Entah keberapa kalinya, gadis itu menghela nafas sampai tak terhitung jumlahnya. Jika dipikir, hidup Vania mulai berubah karena kehadiran Leo.
"Yang jelas aku harus menghindarinya. Tapi, bagaimana caranya?"
Otaknya buntu, tak bisa berpikir jernih untuk menemukan ide bagus.
Tidak lama kemudian, Alice datang dengan membawa sesuatu di tangan kanannya.
"Apakah harimu menyenangkan tanpaku hari ini?"
"Kenapa kau lama sekali, Alice?" tanya Vania dengan wajah manja.
"Maaf…, profesor ku masih membahas sesuatu mengenai penelitian."
Alice mengeluarkan beberapa snack untuk Vania.
"Seharusnya kau mengambil mata kuliah sama sepertiku," kata Vania.
"Aku tidak sepintar dirimu." Alice pun pergi ke ruang ganti, sesekali ia melihat ke arah ponsel.
Tiba-tiba bunyi ketukan pintu dari luar ruangan membuatnya kaget.

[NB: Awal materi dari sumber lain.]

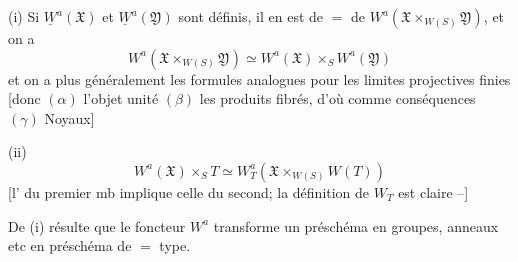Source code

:(i) Si $\underline W^a(\mathfrak X)$ et $\underline W^a(\mathfrak Y)$ sont définis, il en est de $=$ de $W^a(\mathfrak X\times_{W(S)}\mathfrak Y)$, et on a
\[
W^a(\mathfrak X\times_{W(S)}\mathfrak Y)\simeq
W^a(\mathfrak X)\times_S W^a(\mathfrak Y)
\]
et on a plus généralement  les formules analogues pour les limites projectives finies [donc $(\alpha)$ l'objet unité $(\beta)$ les produits fibrés, d'où comme conséquences $(\gamma)$ Noyaux]

(ii)
\[
W^a(\mathfrak X)\times_S T\simeq W_T^a(\mathfrak X\times_{W(S)}W(T))
\]
[l' du premier mb implique celle du second; la définition de $W_T$ est claire --]

De (i) résulte que le foncteur $W^a$ transforme un préschéma en groupes, anneaux etc en préschéma de $=$ type.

"Ini aku," kata orang yang suaranya sangat familiar. Alice pun bergegas membuka pintu dengan buru-buru.
"Bos…, akhirnya kau kembali juga!" pekik Alice tertahan.
Michael menerobos masuk ke dalam ruangan. "Sepertinya kau merasa kesusahan."
"Tidak," dusta Alice sambil membuang muka ke arah lain.
"Kita sama-sama terjebak, Alice. Penuhi saja tugasmu," bisik Michael dengan suara serak. "Jangan mencoba untuk membuat kesalahan jika kau ingin selamat."
"Aku tahu diri, Bos."
Alice memang orang yang cocok untuk mengawasi Vania. Namun kasihan juga dia harus mempertaruhkan persahabat demi uang.
"Nanti malam akan ada pesta kecil. Aku akan mentraktir seluruh karyawan ku minum."
Michael menatap Alice dari atas sampai bawah.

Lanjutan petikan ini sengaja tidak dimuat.